Scan the records for "创建和开放工作申请". Show the matching lines.

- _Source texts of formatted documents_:
══════

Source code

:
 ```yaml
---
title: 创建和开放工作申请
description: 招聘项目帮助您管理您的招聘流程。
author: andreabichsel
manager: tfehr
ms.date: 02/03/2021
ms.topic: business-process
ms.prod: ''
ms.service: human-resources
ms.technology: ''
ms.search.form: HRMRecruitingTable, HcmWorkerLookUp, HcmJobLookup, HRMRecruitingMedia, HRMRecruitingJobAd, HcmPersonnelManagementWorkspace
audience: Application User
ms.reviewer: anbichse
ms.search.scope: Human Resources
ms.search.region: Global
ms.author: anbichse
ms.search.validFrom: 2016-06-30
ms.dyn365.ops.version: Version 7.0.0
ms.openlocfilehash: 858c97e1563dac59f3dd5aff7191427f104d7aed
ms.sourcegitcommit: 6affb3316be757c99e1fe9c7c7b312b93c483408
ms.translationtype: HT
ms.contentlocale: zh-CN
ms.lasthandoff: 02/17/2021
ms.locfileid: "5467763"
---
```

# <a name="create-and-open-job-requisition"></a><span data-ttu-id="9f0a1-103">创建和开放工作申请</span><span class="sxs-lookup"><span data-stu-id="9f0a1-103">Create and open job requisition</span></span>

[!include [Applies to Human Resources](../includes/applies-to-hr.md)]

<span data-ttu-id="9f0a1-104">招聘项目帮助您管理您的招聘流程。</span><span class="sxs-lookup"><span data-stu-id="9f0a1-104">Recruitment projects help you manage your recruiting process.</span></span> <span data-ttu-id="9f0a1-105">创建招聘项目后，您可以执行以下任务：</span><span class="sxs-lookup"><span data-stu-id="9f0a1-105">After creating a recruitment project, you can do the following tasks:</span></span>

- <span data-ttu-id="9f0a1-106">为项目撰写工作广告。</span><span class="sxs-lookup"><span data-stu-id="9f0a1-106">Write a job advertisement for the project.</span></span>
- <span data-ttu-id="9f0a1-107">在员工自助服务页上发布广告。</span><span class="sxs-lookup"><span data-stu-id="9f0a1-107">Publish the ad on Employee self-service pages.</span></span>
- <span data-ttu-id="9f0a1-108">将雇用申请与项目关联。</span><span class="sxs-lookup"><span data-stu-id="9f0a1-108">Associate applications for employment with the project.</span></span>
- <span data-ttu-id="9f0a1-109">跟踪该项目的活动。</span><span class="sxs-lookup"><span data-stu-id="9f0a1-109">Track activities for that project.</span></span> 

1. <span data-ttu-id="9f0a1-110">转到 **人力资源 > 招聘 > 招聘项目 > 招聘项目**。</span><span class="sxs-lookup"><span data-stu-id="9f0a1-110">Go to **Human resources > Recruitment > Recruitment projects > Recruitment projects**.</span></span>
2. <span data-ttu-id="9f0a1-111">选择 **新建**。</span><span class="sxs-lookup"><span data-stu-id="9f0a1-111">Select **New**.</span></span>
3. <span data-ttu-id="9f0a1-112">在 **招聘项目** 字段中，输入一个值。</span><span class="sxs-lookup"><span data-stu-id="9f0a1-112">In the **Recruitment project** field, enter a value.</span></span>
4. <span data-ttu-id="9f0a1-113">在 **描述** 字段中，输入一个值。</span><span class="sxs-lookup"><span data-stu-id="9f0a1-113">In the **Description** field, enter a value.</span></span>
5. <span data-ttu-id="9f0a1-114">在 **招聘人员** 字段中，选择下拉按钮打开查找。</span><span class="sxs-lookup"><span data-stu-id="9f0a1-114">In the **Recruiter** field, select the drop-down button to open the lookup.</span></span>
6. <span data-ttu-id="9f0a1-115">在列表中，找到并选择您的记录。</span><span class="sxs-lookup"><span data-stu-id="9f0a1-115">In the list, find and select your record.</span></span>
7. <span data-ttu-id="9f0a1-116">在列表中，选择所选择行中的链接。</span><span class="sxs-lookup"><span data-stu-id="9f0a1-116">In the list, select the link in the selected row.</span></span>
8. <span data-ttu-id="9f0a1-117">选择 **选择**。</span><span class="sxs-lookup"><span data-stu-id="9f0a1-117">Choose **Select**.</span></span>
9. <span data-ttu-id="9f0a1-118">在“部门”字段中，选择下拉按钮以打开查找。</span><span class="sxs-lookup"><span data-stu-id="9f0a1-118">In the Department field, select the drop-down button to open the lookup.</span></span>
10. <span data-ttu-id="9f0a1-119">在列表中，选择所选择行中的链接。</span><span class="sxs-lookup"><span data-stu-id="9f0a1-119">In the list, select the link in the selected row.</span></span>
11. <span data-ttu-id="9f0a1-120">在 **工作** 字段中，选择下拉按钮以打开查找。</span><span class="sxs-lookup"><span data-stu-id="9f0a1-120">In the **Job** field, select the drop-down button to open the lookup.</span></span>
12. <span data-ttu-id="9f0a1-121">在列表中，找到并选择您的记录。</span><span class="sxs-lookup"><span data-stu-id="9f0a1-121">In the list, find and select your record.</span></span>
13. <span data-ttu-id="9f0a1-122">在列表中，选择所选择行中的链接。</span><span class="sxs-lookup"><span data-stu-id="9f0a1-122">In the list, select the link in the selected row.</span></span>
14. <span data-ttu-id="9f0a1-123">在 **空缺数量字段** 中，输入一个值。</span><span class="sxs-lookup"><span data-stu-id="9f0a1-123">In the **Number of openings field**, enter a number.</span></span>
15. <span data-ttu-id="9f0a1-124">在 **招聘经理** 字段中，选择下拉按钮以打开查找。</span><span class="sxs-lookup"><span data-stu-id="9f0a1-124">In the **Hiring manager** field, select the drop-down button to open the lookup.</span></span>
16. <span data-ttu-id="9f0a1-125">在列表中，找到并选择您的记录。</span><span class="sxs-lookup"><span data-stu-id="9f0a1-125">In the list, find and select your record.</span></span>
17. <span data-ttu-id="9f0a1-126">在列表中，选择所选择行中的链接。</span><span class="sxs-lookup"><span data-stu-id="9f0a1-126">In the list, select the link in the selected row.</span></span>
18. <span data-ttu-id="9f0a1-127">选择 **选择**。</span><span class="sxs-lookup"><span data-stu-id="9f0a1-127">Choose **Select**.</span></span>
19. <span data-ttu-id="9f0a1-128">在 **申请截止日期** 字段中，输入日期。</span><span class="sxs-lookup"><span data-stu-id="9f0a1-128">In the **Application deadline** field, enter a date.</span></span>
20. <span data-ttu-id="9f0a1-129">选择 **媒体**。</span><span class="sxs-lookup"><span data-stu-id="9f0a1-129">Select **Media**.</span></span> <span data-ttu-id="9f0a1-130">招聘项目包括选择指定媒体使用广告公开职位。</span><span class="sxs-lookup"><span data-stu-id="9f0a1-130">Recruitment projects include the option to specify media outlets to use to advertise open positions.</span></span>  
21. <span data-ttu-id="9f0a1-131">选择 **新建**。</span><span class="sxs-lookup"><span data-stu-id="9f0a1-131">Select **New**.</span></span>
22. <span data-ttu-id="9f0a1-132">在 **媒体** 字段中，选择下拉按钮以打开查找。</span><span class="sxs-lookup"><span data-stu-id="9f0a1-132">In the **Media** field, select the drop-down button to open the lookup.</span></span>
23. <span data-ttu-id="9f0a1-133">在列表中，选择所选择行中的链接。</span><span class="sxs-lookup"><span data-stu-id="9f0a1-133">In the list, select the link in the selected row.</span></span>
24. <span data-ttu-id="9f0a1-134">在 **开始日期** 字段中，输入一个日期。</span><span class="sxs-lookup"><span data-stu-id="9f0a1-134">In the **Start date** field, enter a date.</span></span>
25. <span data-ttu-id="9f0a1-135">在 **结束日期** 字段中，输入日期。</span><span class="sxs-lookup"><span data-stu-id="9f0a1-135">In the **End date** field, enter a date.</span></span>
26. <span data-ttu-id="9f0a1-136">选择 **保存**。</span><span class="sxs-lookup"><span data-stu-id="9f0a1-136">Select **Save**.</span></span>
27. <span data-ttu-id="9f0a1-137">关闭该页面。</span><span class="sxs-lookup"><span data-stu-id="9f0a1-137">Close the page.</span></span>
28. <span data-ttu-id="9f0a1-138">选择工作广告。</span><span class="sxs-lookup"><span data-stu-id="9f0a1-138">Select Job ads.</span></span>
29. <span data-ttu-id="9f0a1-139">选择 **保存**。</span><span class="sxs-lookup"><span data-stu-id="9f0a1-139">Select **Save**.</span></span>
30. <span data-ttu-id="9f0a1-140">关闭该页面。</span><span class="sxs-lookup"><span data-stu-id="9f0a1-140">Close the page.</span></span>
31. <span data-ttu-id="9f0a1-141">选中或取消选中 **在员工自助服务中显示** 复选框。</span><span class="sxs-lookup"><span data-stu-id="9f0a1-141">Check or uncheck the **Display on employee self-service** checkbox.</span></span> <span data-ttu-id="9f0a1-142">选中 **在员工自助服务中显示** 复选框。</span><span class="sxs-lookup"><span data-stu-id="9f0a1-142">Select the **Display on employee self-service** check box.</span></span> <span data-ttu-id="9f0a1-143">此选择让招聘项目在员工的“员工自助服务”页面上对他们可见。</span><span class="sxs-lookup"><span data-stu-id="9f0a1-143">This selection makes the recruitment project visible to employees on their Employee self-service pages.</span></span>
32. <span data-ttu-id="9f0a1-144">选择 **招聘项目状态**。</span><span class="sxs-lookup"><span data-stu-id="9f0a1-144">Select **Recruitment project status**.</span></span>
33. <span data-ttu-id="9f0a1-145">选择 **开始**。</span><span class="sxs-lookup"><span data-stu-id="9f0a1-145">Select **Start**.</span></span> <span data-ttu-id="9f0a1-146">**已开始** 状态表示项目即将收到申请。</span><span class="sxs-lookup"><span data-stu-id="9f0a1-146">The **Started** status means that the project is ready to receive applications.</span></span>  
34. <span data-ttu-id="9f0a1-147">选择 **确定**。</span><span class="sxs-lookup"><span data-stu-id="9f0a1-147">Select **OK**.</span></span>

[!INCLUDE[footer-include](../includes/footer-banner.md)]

══════

- _Result_:
title: 创建和开放工作申请
# <a name="create-and-open-job-requisition"></a><span data-ttu-id="9f0a1-103">创建和开放工作申请</span><span class="sxs-lookup"><span data-stu-id="9f0a1-103">Create and open job requisition</span></span>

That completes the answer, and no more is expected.